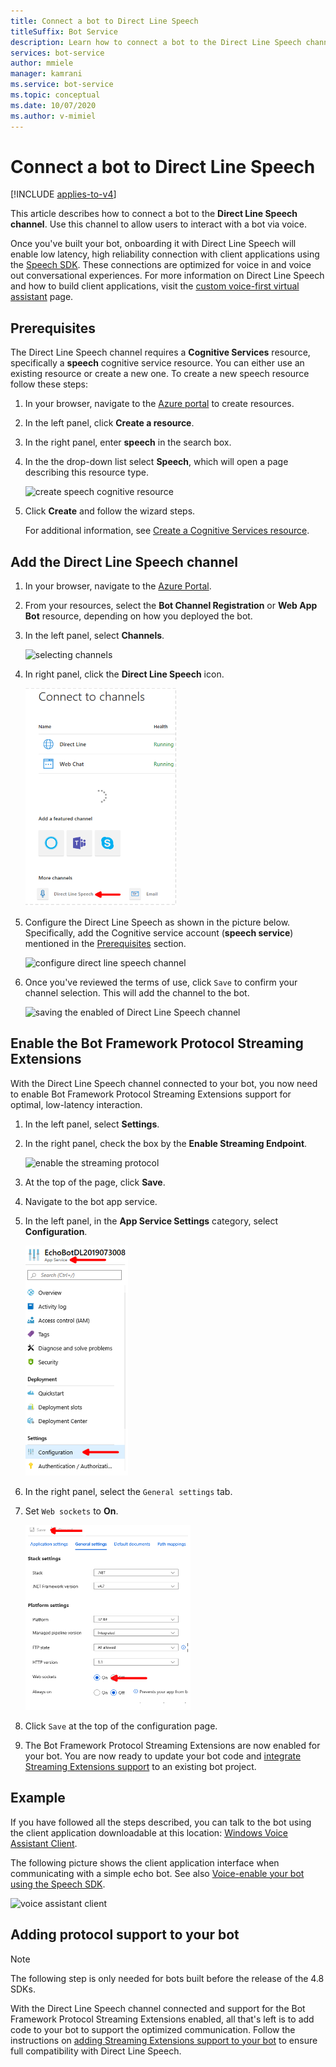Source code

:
```yaml
---
title: Connect a bot to Direct Line Speech
titleSuffix: Bot Service
description: Learn how to connect a bot to the Direct Line Speech channel for user's voice interaction with high reliability and low latency.
services: bot-service
author: mmiele
manager: kamrani
ms.service: bot-service
ms.topic: conceptual
ms.date: 10/07/2020
ms.author: v-mimiel
---
```


# Connect a bot to Direct Line Speech

[!INCLUDE [applies-to-v4](includes/applies-to-v4-current.md)]

This article describes how to connect a bot to the **Direct Line Speech channel**. Use this channel to allow users to interact with a bot via voice.

Once you've built your bot, onboarding it with Direct Line Speech will enable low latency, high reliability connection with client applications using the [Speech SDK](/azure/cognitive-services/speech-service/). These connections are optimized for voice in and voice out conversational experiences. For more information on Direct Line Speech and how to build client applications, visit the [custom voice-first virtual assistant](/azure/cognitive-services/Speech-Service/voice-assistants) page.

## Prerequisites

 The Direct Line Speech channel requires a **Cognitive Services** resource, specifically a **speech** cognitive service resource. You can either use an existing resource or create a new one. To create a new speech resource follow these steps:

1. In your browser, navigate to the [Azure portal](https://ms.portal.azure.com/#create/hub) to create resources.
1. In the left panel, click **Create a resource**.
1. In the right panel, enter **speech** in the search box.
1. In the the drop-down list select **Speech**, which will open a page describing this resource type.

    ![create speech cognitive resource](media/voice-first-virtual-assistants/create-speech-cognitive-resource.PNG "create speech cognitive service")

1. Click **Create** and follow the wizard steps.

    For additional information, see [Create a Cognitive Services resource](/azure/cognitive-services/cognitive-services-apis-create-account).

## Add the Direct Line Speech channel

1. In your browser, navigate to the [Azure Portal](https://portal.azure.com).
1. From your resources, select the **Bot Channel Registration** or **Web App Bot** resource, depending on how you deployed the bot.
1. In the left panel, select  **Channels**.

    ![selecting channels](media/voice-first-virtual-assistants/bot-service-channel-directlinespeech-selectchannel.png "selecting channels")

1. In right panel, click the **Direct Line Speech** icon.

    ![selecting direct line speech channel](media/voice-first-virtual-assistants/bot-service-channel-directlinespeech-connectspeechchannel.png "connecting Direct Line Speech")

1. Configure the Direct Line Speech as shown in the picture below. Specifically, add the Cognitive service account (**speech service**) mentioned in the [Prerequisites](#prerequisites) section.

    ![configure direct line speech channel](media/voice-first-virtual-assistants/bot-service-channel-directlinespeech-cognitivesericesaccount-selection.png "selecting Cognitive Services resource")

1. Once you've reviewed the terms of use, click `Save` to confirm your channel selection. This will add the channel to the bot.

    ![saving the enabled of Direct Line Speech channel](media/voice-first-virtual-assistants/bot-service-channel-directlinespeech-added.png "added direct line speech channel")

## Enable the Bot Framework Protocol Streaming Extensions

With the Direct Line Speech channel connected to your bot, you now need to enable Bot Framework Protocol Streaming Extensions support for optimal, low-latency interaction.

1. In the left panel, select **Settings**.
1. In the right panel, check the box by the **Enable Streaming Endpoint**.

    ![enable the streaming protocol](media/voice-first-virtual-assistants/bot-service-channel-directlinespeech-enablestreamingsupport.png "enable streaming extension support")

1. At the top of the page, click **Save**.

1. Navigate to the bot app service.
1. In the left panel, in the **App Service Settings** category, select **Configuration**.

    ![navigate to app service settings](media/voice-first-virtual-assistants/bot-service-channel-directlinespeech-configureappservice.png "configure the app service")

1. In the right panel, select the `General settings` tab.
1. Set `Web sockets` to **On**.

    ![enable websockets for the app service](media/voice-first-virtual-assistants/bot-service-channel-directlinespeech-enablewebsockets.png "enable websockets")

1. Click `Save` at the top of the configuration page.

1. The Bot Framework Protocol Streaming Extensions are now enabled for your bot. You are now ready to update your bot code and [integrate Streaming Extensions support](directline-speech-bot.md) to an existing bot project.

## Example

If you have followed all the steps described, you can talk to the bot using the client application downloadable at this location: [Windows Voice Assistant Client](https://github.com/Azure-Samples/Cognitive-Services-Voice-Assistant/blob/master/clients/csharp-wpf/README.md#windows-voice-assistant-client).

The following picture shows the client application interface when communicating with a simple echo bot. See also [Voice-enable your bot using the Speech SDK](https://docs.microsoft.com/azure/cognitive-services/speech-service/tutorial-voice-enable-your-bot-speech-sdk).

![voice assistant client](media/voice-first-virtual-assistants/voice-assistant-client.png "voice assistant client")

## Adding protocol support to your bot

> [!NOTE]
> The following step is only needed for bots built before the release of the 4.8 SDKs.

With the Direct Line Speech channel connected and support for the Bot Framework Protocol Streaming Extensions enabled, all that's left is to add code to your bot to support the optimized communication. Follow the instructions on [adding Streaming Extensions support to your bot](directline-speech-bot.md) to ensure full compatibility with Direct Line Speech.
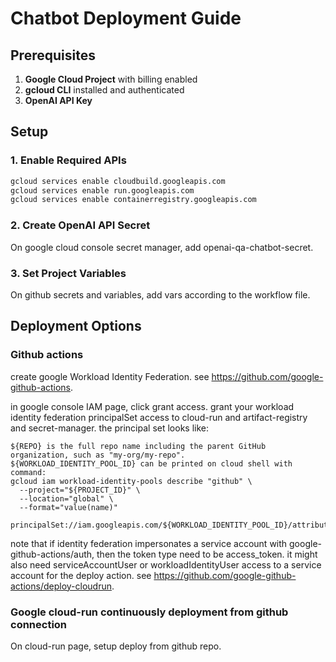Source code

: # Chatbot Deployment Guide

## Prerequisites

1. **Google Cloud Project** with billing enabled
2. **gcloud CLI** installed and authenticated
3. **OpenAI API Key**

## Setup

### 1. Enable Required APIs

```bash
gcloud services enable cloudbuild.googleapis.com
gcloud services enable run.googleapis.com
gcloud services enable containerregistry.googleapis.com
```

### 2. Create OpenAI API Secret

On google cloud console secret manager, add openai-qa-chatbot-secret.

### 3. Set Project Variables

On github secrets and variables, add vars according to the workflow file.

## Deployment Options

### Github actions

create google Workload Identity Federation.
see <https://github.com/google-github-actions>.

in google console IAM page, click grant access.
grant your workload identity federation principalSet access to cloud-run and artifact-registry and secret-manager.
the principal set looks like:
```
${REPO} is the full repo name including the parent GitHub organization, such as "my-org/my-repo".
${WORKLOAD_IDENTITY_POOL_ID} can be printed on cloud shell with command:
gcloud iam workload-identity-pools describe "github" \
  --project="${PROJECT_ID}" \
  --location="global" \
  --format="value(name)"

principalSet://iam.googleapis.com/${WORKLOAD_IDENTITY_POOL_ID}/attribute.repository/${REPO}
```

note that if identity federation impersonates a service account with google-github-actions/auth, then the token type need to be access_token.
it might also need serviceAccountUser or workloadIdentityUser access to a service account for the deploy action.
see <https://github.com/google-github-actions/deploy-cloudrun>.

### Google cloud-run continuously deployment from github connection

On cloud-run page, setup deploy from github repo.
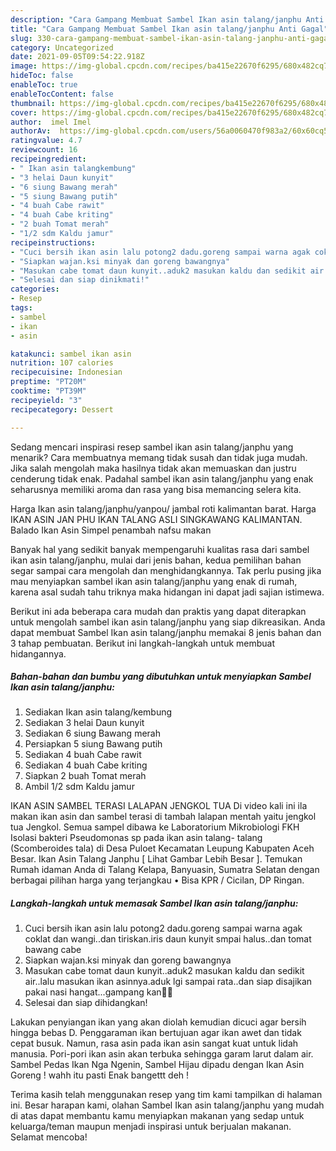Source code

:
 ```yaml
---
description: "Cara Gampang Membuat Sambel Ikan asin talang/janphu Anti Gagal"
title: "Cara Gampang Membuat Sambel Ikan asin talang/janphu Anti Gagal"
slug: 330-cara-gampang-membuat-sambel-ikan-asin-talang-janphu-anti-gagal
category: Uncategorized
date: 2021-09-05T09:54:22.918Z
image: https://img-global.cpcdn.com/recipes/ba415e22670f6295/680x482cq70/sambel-ikan-asin-talangjanphu-foto-resep-utama.jpg
hideToc: false
enableToc: true
enableTocContent: false
thumbnail: https://img-global.cpcdn.com/recipes/ba415e22670f6295/680x482cq70/sambel-ikan-asin-talangjanphu-foto-resep-utama.jpg
cover: https://img-global.cpcdn.com/recipes/ba415e22670f6295/680x482cq70/sambel-ikan-asin-talangjanphu-foto-resep-utama.jpg
author:  imel Imel
authorAv:  https://img-global.cpcdn.com/users/56a0060470f983a2/60x60cq50/avatar.jpg
ratingvalue: 4.7
reviewcount: 16
recipeingredient:
- " Ikan asin talangkembung"
- "3 helai Daun kunyit"
- "6 siung Bawang merah"
- "5 siung Bawang putih"
- "4 buah Cabe rawit"
- "4 buah Cabe kriting"
- "2 buah Tomat merah"
- "1/2 sdm Kaldu jamur"
recipeinstructions:
- "Cuci bersih ikan asin lalu potong2 dadu.goreng sampai warna agak coklat dan wangi..dan tiriskan.iris daun kunyit smpai halus..dan tomat bawang cabe"
- "Siapkan wajan.ksi minyak dan goreng bawangnya"
- "Masukan cabe tomat daun kunyit..aduk2 masukan kaldu dan sedikit air..lalu masukan ikan asinnya.aduk lgi sampai rata..dan siap disajikan pakai nasi hangat...gampang kan🤤😊"
- "Selesai dan siap dinikmati!"
categories:
- Resep
tags:
- sambel
- ikan
- asin

katakunci: sambel ikan asin 
nutrition: 107 calories
recipecuisine: Indonesian
preptime: "PT20M"
cooktime: "PT39M"
recipeyield: "3"
recipecategory: Dessert

---
```



Sedang mencari inspirasi resep sambel ikan asin talang/janphu yang menarik? Cara membuatnya memang tidak susah dan tidak juga mudah. Jika salah mengolah maka hasilnya tidak akan memuaskan dan justru cenderung tidak enak. Padahal sambel ikan asin talang/janphu yang enak seharusnya memiliki aroma dan rasa yang bisa memancing selera kita.


Harga Ikan asin talang/janphu/yanpou/ jambal roti kalimantan barat. Harga IKAN ASIN JAN PHU IKAN TALANG ASLI SINGKAWANG KALIMANTAN. Balado Ikan Asin Simpel penambah nafsu makan

Banyak hal yang sedikit banyak mempengaruhi kualitas rasa dari sambel ikan asin talang/janphu, mulai dari jenis bahan, kedua pemilihan bahan segar sampai cara mengolah dan menghidangkannya. Tak perlu pusing jika mau menyiapkan sambel ikan asin talang/janphu yang enak di rumah, karena asal sudah tahu triknya maka hidangan ini dapat jadi sajian istimewa.


Berikut ini ada beberapa cara mudah dan praktis yang dapat diterapkan untuk mengolah sambel ikan asin talang/janphu yang siap dikreasikan. Anda dapat membuat Sambel Ikan asin talang/janphu memakai 8 jenis bahan dan 3 tahap pembuatan. Berikut ini langkah-langkah untuk membuat hidangannya.

<!--inarticleads1-->

##### Bahan-bahan dan bumbu yang dibutuhkan untuk menyiapkan Sambel Ikan asin talang/janphu:

1. Sediakan  Ikan asin talang/kembung
1. Sediakan 3 helai Daun kunyit
1. Sediakan 6 siung Bawang merah
1. Persiapkan 5 siung Bawang putih
1. Sediakan 4 buah Cabe rawit
1. Sediakan 4 buah Cabe kriting
1. Siapkan 2 buah Tomat merah
1. Ambil 1/2 sdm Kaldu jamur


IKAN ASIN SAMBEL TERASI LALAPAN JENGKOL TUA Di video kali ini ila makan ikan asin dan sambel terasi di tambah lalapan mentah yaitu jengkol tua Jengkol. Semua sampel dibawa ke Laboratorium Mikrobiologi FKH Isolasi bakteri Pseudomonas sp pada ikan asin talang- talang (Scomberoides tala) di Desa Puloet Kecamatan Leupung Kabupaten Aceh Besar. Ikan Asin Talang Janphu [ Lihat Gambar Lebih Besar ]. Temukan Rumah idaman Anda di Talang Kelapa, Banyuasin, Sumatra Selatan dengan berbagai pilihan harga yang terjangkau • Bisa KPR / Cicilan, DP Ringan. 

<!--inarticleads2-->

##### Langkah-langkah untuk memasak Sambel Ikan asin talang/janphu:

1. Cuci bersih ikan asin lalu potong2 dadu.goreng sampai warna agak coklat dan wangi..dan tiriskan.iris daun kunyit smpai halus..dan tomat bawang cabe
1. Siapkan wajan.ksi minyak dan goreng bawangnya
1. Masukan cabe tomat daun kunyit..aduk2 masukan kaldu dan sedikit air..lalu masukan ikan asinnya.aduk lgi sampai rata..dan siap disajikan pakai nasi hangat...gampang kan🤤😊
1. Selesai dan siap dihidangkan!

Lakukan penyiangan ikan yang akan diolah kemudian dicuci agar bersih hingga bebas D. Penggaraman ikan bertujuan agar ikan awet dan tidak cepat busuk. Namun, rasa asin pada ikan asin sangat kuat untuk lidah manusia. Pori-pori ikan asin akan terbuka sehingga garam larut dalam air. Sambel Pedas Ikan Nga Ngenin, Sambel Hijau dipadu dengan Ikan Asin Goreng ! wahh itu pasti Enak bangettt deh ! 

Terima kasih telah menggunakan resep yang tim kami tampilkan di halaman ini. Besar harapan kami, olahan Sambel Ikan asin talang/janphu yang mudah di atas dapat membantu kamu menyiapkan makanan yang sedap untuk keluarga/teman maupun menjadi inspirasi untuk berjualan makanan. Selamat mencoba!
+--
PROBLEM TO WORK ON: Write out exactly the lines above, from the very first through the line containing "This article describes", both kept, with the pictures removed.

SOLUTION BELOW:
Source code

:
```yaml
---
title: Connect a bot to Direct Line Speech
titleSuffix: Bot Service
description: Learn how to connect a bot to the Direct Line Speech channel for user's voice interaction with high reliability and low latency.
services: bot-service
author: mmiele
manager: kamrani
ms.service: bot-service
ms.topic: conceptual
ms.date: 10/07/2020
ms.author: v-mimiel
---
```


# Connect a bot to Direct Line Speech

[!INCLUDE [applies-to-v4](includes/applies-to-v4-current.md)]

This article describes how to connect a bot to the **Direct Line Speech channel**. Use this channel to allow users to interact with a bot via voice.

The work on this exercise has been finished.